Oleh Ummu Kholda
Pegiat Literasi
Gempuran produk manufaktur China semakin membanjiri pasar domestik belakangan ini, mulai dari tekstil hingga keramik. Tak ayal hal ini membuat Indonesia panik dan khawatir jika nantinya industri dalam negeri tidak bisa mengimbangi produk China bahkan kalah saing dan gulung tikar.
Impor barang murah dari China sebetulnya sudah lama terjadi. Bahkan China terus melakukan inovasi dan penetrasi terhadap pasar Indonesia melalui penguatan efisiensi dan skala ekonomi, sehingga biaya rata-rata yang rendah menyebabkan komoditi mereka semakin kompetitif.
Menurut Ekonom Universitas Brawijaya, Wildan Syafitri, perubahan selera pasar yang cepat serta potensi pasar di masa mendatang bisa diadaptasi dengan baik oleh manufaktur China dan didukung infrastruktur yang baik serta kemudahan investasi. Jika kondisi ini terus berlangsung tidak menutup kemungkinan lambat laun akan mematikan industri dalam negeri. Industri dalam negeri perlu beradaptasi lebih baik dengan tren permintaan pasar dan regulasi pemerintah untuk menjaga industri dalam negeri dari serangan impor ini. (CNBC Indonesia.com, 26/7/2024)
Janet Yellen, Menteri Keuangan AS, sesungguhnya pernah mengingatkan bahwa pasar negara berkembang termasuk beberapa negara G20 prihatin atas kelebihan kapasitas industri China. Yellen juga mendorong untuk memberikan tekanan kepada Beijing agar mengubah model ekonominya.
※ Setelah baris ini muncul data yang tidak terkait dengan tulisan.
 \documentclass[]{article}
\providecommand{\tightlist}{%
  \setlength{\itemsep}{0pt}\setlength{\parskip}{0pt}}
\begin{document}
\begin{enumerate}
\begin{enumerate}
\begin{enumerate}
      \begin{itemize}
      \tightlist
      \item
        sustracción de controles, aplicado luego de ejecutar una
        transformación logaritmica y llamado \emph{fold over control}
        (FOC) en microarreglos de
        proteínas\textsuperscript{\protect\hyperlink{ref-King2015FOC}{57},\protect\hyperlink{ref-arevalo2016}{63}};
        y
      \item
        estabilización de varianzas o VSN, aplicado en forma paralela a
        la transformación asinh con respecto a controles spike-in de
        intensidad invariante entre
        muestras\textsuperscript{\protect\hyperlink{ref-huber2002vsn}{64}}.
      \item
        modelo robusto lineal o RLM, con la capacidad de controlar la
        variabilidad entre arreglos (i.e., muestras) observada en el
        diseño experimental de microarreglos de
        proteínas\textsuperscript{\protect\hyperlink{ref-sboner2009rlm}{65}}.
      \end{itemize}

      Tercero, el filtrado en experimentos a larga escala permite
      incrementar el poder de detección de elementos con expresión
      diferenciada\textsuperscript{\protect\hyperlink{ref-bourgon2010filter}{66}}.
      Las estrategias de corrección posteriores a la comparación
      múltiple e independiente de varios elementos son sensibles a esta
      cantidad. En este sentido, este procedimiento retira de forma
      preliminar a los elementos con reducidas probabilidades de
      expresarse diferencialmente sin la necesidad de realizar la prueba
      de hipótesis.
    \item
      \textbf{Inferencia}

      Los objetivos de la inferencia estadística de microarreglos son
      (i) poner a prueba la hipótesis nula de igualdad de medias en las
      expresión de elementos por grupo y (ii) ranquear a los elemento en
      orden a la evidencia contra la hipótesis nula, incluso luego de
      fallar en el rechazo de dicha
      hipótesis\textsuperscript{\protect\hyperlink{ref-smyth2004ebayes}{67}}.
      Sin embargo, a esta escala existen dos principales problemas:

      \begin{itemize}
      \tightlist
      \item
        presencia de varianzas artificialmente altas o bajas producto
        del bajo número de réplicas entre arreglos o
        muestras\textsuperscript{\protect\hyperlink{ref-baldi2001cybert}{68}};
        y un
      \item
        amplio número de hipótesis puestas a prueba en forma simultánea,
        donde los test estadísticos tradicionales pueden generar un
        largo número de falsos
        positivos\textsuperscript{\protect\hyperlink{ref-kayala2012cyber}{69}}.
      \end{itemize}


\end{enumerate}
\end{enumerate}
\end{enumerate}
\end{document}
Dalam wawancaranya kepada Reuters, ia mengatakan bahwa ada kekhawatiran tentang China yang berinvestasi berlebihan di pabrik dan membanjiri dunia dengan barang-barang murah yang terus meluas. (Sindonews.com, 28/7/2024)
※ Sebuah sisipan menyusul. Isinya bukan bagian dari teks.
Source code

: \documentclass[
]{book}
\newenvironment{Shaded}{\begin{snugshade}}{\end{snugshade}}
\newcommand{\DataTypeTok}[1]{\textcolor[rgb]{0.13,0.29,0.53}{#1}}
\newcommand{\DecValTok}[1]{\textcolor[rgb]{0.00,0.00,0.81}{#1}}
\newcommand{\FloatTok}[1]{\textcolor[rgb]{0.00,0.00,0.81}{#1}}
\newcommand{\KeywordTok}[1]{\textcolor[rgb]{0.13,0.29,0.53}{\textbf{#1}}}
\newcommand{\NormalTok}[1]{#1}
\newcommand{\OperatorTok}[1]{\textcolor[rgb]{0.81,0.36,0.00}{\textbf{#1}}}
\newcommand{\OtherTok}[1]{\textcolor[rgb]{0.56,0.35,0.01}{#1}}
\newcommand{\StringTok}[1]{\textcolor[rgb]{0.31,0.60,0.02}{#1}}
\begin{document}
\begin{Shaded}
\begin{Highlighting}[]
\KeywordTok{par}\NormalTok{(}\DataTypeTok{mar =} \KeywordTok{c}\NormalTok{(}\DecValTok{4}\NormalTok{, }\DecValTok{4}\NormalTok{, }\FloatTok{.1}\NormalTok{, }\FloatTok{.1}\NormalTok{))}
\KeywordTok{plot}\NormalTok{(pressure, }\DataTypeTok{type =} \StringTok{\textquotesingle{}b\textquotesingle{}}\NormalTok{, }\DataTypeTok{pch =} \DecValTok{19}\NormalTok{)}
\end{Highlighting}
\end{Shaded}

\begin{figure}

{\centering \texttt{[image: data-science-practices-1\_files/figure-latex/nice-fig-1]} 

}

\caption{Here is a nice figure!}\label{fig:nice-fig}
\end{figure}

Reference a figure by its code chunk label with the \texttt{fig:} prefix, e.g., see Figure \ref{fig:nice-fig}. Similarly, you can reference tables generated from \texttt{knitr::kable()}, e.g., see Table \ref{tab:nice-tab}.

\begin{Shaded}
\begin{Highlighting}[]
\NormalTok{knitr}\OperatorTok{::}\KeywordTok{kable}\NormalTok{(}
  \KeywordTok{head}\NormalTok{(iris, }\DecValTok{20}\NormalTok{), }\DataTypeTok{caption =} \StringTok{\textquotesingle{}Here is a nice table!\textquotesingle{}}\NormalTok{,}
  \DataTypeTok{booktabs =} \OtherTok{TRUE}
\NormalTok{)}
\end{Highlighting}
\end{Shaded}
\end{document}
Sebagai salah satu mitra dagang utama Indonesia, kinerja ekspor-impor Tiongkok tentu akan mempengaruhi kinerja perdagangan internasional Indonesia. Menurut Komite Tetap Asia Pasifik Kadin Indonesia, Yohanes Lukiman, naiknya ekspor dan turunnya impor China akan turut mempengaruhi Indonesia. Saat ini, over capacity China telah berdampak pada banjirnya produk China ke Indonesia, akan tetapi di sisi lain kinerja impor China yang menurun membuat permintaan komoditas dari negara mitra dagang termasuk Indonesia juga akan merosot. Kondisi ini membuat Indonesia kebanjiran produk murah China sehingga menekan daya saing produk lokal termasuk UMKM. Akibatnya ancaman PHK dan penutupan pabrik di Indonesia semakin besar. (CNBC Indonesia, 15/7/2024)
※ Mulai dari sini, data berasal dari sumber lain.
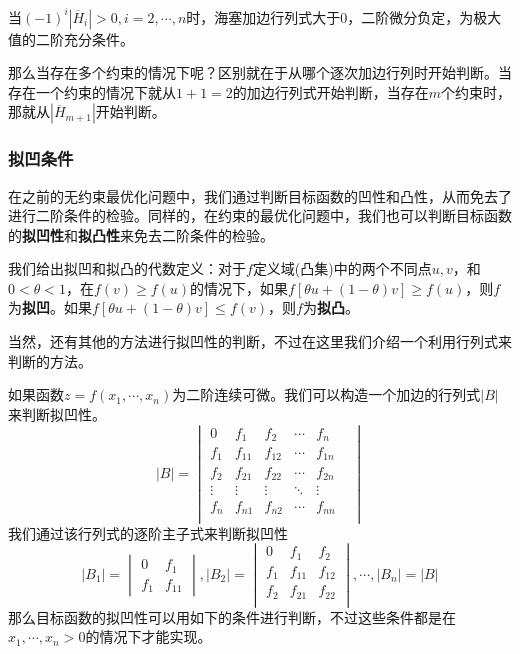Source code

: \documentclass[UTF8,12pt]{ctexart}
\numberwithin{equation}{section} %
\numberwithin{figure}{section}
\numberwithin{table}{section}
\begin{document}
	当$(-1)^i|\overline{H}_i| > 0,i = 2,\cdots,n$时，海塞加边行列式大于0，二阶微分负定，为极大值的二阶充分条件。
	
	那么当存在多个约束的情况下呢？区别就在于从哪个逐次加边行列时开始判断。当存在一个约束的情况下就从$1+1=2$的加边行列式开始判断，当存在$m$个约束时，那就从$|\overline{H}_{m+1}|$开始判断。
	
	\subsubsection{拟凹条件}
	在之前的无约束最优化问题中，我们通过判断目标函数的凹性和凸性，从而免去了进行二阶条件的检验。同样的，在约束的最优化问题中，我们也可以判断目标函数的\textbf{拟凹性}和\textbf{拟凸性}来免去二阶条件的检验。
	
	我们给出拟凹和拟凸的代数定义：对于$f$定义域(凸集)中的两个不同点$u,v$，和$0<\theta<1$，在$f(v) \geqslant f(u)$的情况下，如果$f[\theta u + (1 - \theta) v] \geqslant f(u)$，则$f$为\textbf{拟凹}。如果$f[\theta u + (1 - \theta) v] \leqslant f(v)$，则$f$为\textbf{拟凸}。
	
	当然，还有其他的方法进行拟凹性的判断，不过在这里我们介绍一个利用行列式来判断的方法。
	
	如果函数$z = f(x_1,\cdots,x_n)$为二阶连续可微。我们可以构造一个加边的行列式$|B|$来判断拟凹性。
	\begin{equation}
		|B| = 
		\begin{vmatrix}
			0 & f_1 & f_2 & \cdots & f_n \\
			f_1 & f_{11} & f_{12} & \cdots & f_{1n} \\
			f_2 & f_{21} & f_{22} & \cdots & f_{2n} \\
			\vdots & \vdots &\vdots &\ddots &\vdots &\\
			f_n & f_{n1} & f_{n2} & \cdots & f_{nn} \\
		\end{vmatrix}
	\end{equation}
	我们通过该行列式的逐阶主子式来判断拟凹性
	\begin{equation}
		|B_1| =
		\begin{vmatrix}
			0 & f_1 \\
			f_1 & f_{11}
		\end{vmatrix},
		|B_2| = 
		\begin{vmatrix}
			0 & f_1 & f_2 \\
			f_1 & f_{11} & f_{12} \\
			f_2 & f_{21} & f_{22} \\
		\end{vmatrix},
		\cdots,
		|B_n| = |B|
	\end{equation}
	那么目标函数的拟凹性可以用如下的条件进行判断，不过这些条件都是在$x_1,\cdots,x_n > 0$的情况下才能实现。
	
\end{document}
Situasi manufaktur hari ini sejatinya adalah buah dari kerjasama dagang antara Indonesia dengan China yang dikenal dengan China Asean Free Trade Area (CAFTA). Perjanjian multilateral ini bertujuan untuk mewujudkan kawasan perdagangan bebas antara China dengan negara-negara ASEAN. Dari awal, perjanjian ini sudah dicurigai hanya akan menguntungkan salah satu pihak, yakni China. Hal itu terbukti saat ini dengan membanjirnya produk China dan menurunnya impor China dari negara-negara ASEAN termasuk Indonesia.
Perjanjian perdagangan seperti CAFTA sejatinya merupakan produk liberalisasi perdagangan sistem ekonomi kapitalisme. Liberalisasi ini akan berdampak pada matinya industri dalam negeri ketika negara yang bersangkutan tidak siap menghadapi segala tantangan pasar bebas. Sementara industri China mendapat support besar dari negaranya, dalam hal industri manufaktur, sehingga biaya produksi dapat diminimalisir.
Sungguh disayangkan, meski kondisi industri China over kapasitas, akan tetapi pemerintah dinilai kurang cekatan melakukan proteksi terhadap industri dalam negeri. Sampai saat ini upaya pemerintah masih sebatas rencana menaikkan bea masuk tambahan untuk barang-barang impor termasuk dari China. Lebih dari itu kebijakan bea masuk juga dinilai kurang efektif karena membutuhkan waktu lama untuk merealisasikannya. Hal ini diperkirakan membutuhkan minimal satu tahun karena harus ada penyelidikan dari KADI (Komite Anti Dumping Indonesia) dahulu, juga surat perintah dari Menteri Perindustrian dan Menteri Perdagangan.